For me, an appreciation of Team Topologies starts with an understanding of feature and component teams. In their book Scaling Lean & Agile Development, Larman and Vodde describe a Feature Team as “a long-lived, cross-functional team that completes many end-to-end customer features, one by one.” Feature teams are intended to accelerate flow by minimising handoffs and dependencies. According to Larman and Vodde, this construct has been around since the 1980s! 

The alternatives, which Larman and Vodde warn against, are single-function teams or component teams. Single-function teams only have one function, e.g. design, develop or test. Component teams are cross-functional (e.g., contain design, development, testing, etc.), and they are organised around single technology components. Most experienced agilists advocate for feature teams over single-function or component teams. Team Topologies adds another dimension to this trade-off by bringing the matter of team cognitive load into the equation.

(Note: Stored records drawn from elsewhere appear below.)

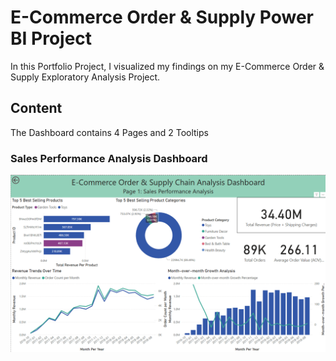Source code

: # E-Commerce Order & Supply Power BI Project
In this Portfolio Project, I visualized my findings on my E-Commerce Order & Supply Exploratory Analysis Project.

## Content
The Dashboard contains 4 Pages and 2 Tooltips

### Sales Performance Analysis Dashboard
![Sales Performance](Dashboards/sales_performance.png)
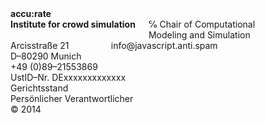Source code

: <div class="two columns alpha omega"></div>
<div class="four columns">
    <strong>
        accu:rate<br />
        Institute for crowd simulation
    </strong>
    <br />
    &#x2105; Chair of Computational<br />Modeling and Simulation
</div>
<div class="four columns">
    Arcisstra&szlig;e 21<br />
    D&ndash;80290 Munich<br />
    +49 (0)89&ndash;21553869<br />
    <span class="mailadresse" data-to="info">info@javascript.anti.spam</span>
</div>
<div class="four columns">
    UstID&ndash;Nr. DExxxxxxxxxxxxx<br />
    Gerichtsstand<br />
    Persönlicher Verantwortlicher<br />
    &copy; 2014<br />
</div>
<div class="one column omega"></div>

You are probably familiar with the concept of cognitive load on an individual level, i.e. the amount of information a person can hold in their head at any given time. Team Topologies says the same is true of teams; there is a natural limit to the number of responsibilities and domains a team can work across before they are “spread too thin” and delivery suffers. To address this concern, Team Topologies recommends the application of four foundational team types: steam-aligned, enabling, complicated-subsystem and platform teams. 

The Four Fundamental Team Topologies

The principal team shape is the stream-aligned team. These teams are similar to feature teams but can have a broader application than features, such as alignment to a product, a user journey or a persona.  In Team Topologies, a stream-aligned team “is empowered to build and deliver customer or user value as quickly, safely, and independently as possible, without requiring hand-offs to other teams to perform parts of the work.” Stream-aligned teams are customer-facing, enabling fast customer feedback cycles. 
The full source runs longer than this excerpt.